La musique du présent d'un futur passé

Nous vivons dans une temporalité passablement distordue depuis les années 60. Quand on y pense, c'est à peine croyable: entre 1960 et 2010, 50 ans se sont écoulés, soit autant qu'entre 1960 et 2010. Mais parce qu'on ne cesse de revenir aux années 60, parce que les archives sont nombreuses et que toute une génération bruyante, nombreuse et omniprésente ne cesse de les mettre en valeur, on a l'impression que ces 50 ans représentent un écart beaucoup moins grand que celui qui sépare 1960 de 1910. 1960-2010: les Beatles commencent à écrire leurs premières chansons et beding dedang le punk, le hip hop et Lady Gaga. 1910-1960: Dada est même pas encore inventé. Dada, PAS inventé! Le jazz, à peine! Même pas de guerre mondiale! La Recherche du temps perdu même pas publiée! Même pas finie d'écrire! 1910! Fuck. C'est juste étrange.

Pour cette raison, le présent a l'air de durer indéfiniment. Nous ne savons plus mesurer le passé et aussi longtemps que nous ne vivrons dans cette temporalité, nous demeurerons incapables de mesurer l'avenir. Parce que c'est important l'avenir dans la vie. Et nous devons faire quelque chose pour en reprendre le contrôle.

C'est la raison pour laquelle des concepts comme le rétro-futurisme me semblent aujourd'hui nécessaires. Le rétro-futurisme, c'est pas compliqué, c'est comme le futur antérieur, c'est une image de ce qu'aura été l'avenir pour une époque passée, c'est une image de l'avenir qui commence à craquer, à jaunir et qui par là nous permet de voir que l'époque d'où elle provient ne constitue plus pour nous un présent. Cette idée a l'air simple lorsque nous pensons à Jules Verne, à l'intérieur capitonné de la fusée décrite dans De la terre à la lune, décoré avec tout le chic d'un appartement bourgeois du dix-neuvième siècle et on trouve ça infiniment drôle et charmant. Mais le rétro-futurisme devient plus révélateur à mesure que nous nous approchons de cette temporalité engourdie dans laquelle nous vivons depuis les années 60. L'intérieur des capsules Apollo? Oui, c'est encore drôle et charmant, avec tous ses commutateurs en métal, ses gros voyants lumineux et ses même pas d'ordinateurs. Mais pourquoi ne pas aller plus loin et considérer tout ce que l'ère spatiale a de foncièrement rétro à la fois dans son esthétique et dans son projet? Envoyer des gens dans l'espace, quelle idée étrange finalement, depuis qu'on est en mesure d'envoyer des sondes robotisées pour faire le travail à notre place. Et on envoie des gens dans l'espace pour quoi faire? Pour faire des expériences qui ont franchement l'air dénuées de sens comme faire pousser des pois, ou cultiver des bactéries, ou je sais pas quoi. Ç'a toujours l'air de projets d'expo-science quand ils en parlent.
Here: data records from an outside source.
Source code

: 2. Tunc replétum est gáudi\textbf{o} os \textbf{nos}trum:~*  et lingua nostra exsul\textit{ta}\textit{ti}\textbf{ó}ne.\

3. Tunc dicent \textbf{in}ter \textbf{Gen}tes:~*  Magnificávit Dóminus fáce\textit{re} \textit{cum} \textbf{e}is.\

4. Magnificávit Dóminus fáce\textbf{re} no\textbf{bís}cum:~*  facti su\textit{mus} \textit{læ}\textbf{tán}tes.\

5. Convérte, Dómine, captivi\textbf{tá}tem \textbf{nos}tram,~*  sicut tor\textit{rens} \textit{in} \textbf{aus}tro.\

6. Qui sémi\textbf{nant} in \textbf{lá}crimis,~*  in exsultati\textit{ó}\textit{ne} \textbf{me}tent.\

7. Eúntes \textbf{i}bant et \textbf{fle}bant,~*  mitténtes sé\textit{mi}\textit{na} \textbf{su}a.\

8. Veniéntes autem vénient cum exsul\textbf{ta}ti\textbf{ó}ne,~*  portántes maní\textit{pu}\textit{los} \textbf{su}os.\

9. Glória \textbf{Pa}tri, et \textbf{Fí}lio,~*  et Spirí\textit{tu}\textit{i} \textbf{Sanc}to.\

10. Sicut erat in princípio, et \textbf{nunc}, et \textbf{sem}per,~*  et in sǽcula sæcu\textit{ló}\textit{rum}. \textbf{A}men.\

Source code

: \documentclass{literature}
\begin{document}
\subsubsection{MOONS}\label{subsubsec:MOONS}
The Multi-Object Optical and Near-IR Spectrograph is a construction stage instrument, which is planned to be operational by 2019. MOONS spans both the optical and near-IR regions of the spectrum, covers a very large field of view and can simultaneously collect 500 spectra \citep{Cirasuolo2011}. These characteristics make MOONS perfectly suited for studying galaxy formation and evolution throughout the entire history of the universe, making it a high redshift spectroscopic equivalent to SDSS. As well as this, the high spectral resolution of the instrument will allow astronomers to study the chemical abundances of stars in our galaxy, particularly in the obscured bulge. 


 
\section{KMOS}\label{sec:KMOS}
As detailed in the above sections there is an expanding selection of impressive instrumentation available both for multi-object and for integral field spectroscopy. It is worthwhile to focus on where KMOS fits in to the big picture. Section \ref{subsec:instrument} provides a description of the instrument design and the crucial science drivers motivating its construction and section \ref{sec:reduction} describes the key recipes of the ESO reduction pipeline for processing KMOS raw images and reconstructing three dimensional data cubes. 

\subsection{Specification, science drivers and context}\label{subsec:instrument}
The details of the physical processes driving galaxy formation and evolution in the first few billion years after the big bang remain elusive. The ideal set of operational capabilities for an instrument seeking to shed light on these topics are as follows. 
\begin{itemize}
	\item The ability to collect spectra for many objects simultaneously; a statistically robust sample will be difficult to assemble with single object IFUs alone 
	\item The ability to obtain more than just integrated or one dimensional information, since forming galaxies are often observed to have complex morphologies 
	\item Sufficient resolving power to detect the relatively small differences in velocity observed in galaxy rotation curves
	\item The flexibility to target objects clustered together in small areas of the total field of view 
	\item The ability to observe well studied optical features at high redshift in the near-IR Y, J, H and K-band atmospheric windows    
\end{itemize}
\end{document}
Je pense à ça parce que jusqu'au 20 février sur ce site, Soma FM, on peut écouter en direct toutes les communication entre l'équipage de la navette Endeavour et le centre de contrôle, et ce, sur un fond de techno ambiant tout droit sorti des années 90. Tout est mixé en direct et en continu, 24h sur 24, mais pour vraiment en profiter, il faut écouter en soirée, c'est à ce moment que l'activité des astronautes est la plus forte. Le matin et l'après-midi, ils dorment. On peut consulter l'horaire du plan de vol ici. Le résultat est extraordinairement rétro-futuriste en même temps que la distance qui nous sépare de cette époque est minimale. Musicalement parlant, les années 90, même si ça fait déjà 20 ans, on n'a pas encore commencé à en mesurer la distance; et scientifiquement non plus, on ne se sent pas du tout éloignés de cette époque de l'ère spatiale qui se termine avec le retrait des orbiteurs américains. Mais dès qu'on commence à écouter ce mix complètement malade, la distance historique nous apparaît avec d'autant plus de violence qu'il ne pourrait pas se dérouler plus en direct. La qualité horrible des communications, qu'on dirait tout droit sorties de radio transmetteurs de la Deuxième Guerre mondiale, alliée au techno ambiant, qui est peut-être le dernier genre musical résolument tourné vers la contemplation d'un avenir utopique, tout ça fait apparaître immédiatement à quel point nous sommes en train de prendre nos distance avec cette vision dépassée du futur, d'un avenir finalement hypercolonialiste où la technologie contribuait à l'expansion du territoire de l'Homme s'enfonçant courageusement dans le vide et les ténèbres silencieuses de l'espace intersidéral pour aller jusqu'aux confins de l'infini... y faire pousser un plant de pois.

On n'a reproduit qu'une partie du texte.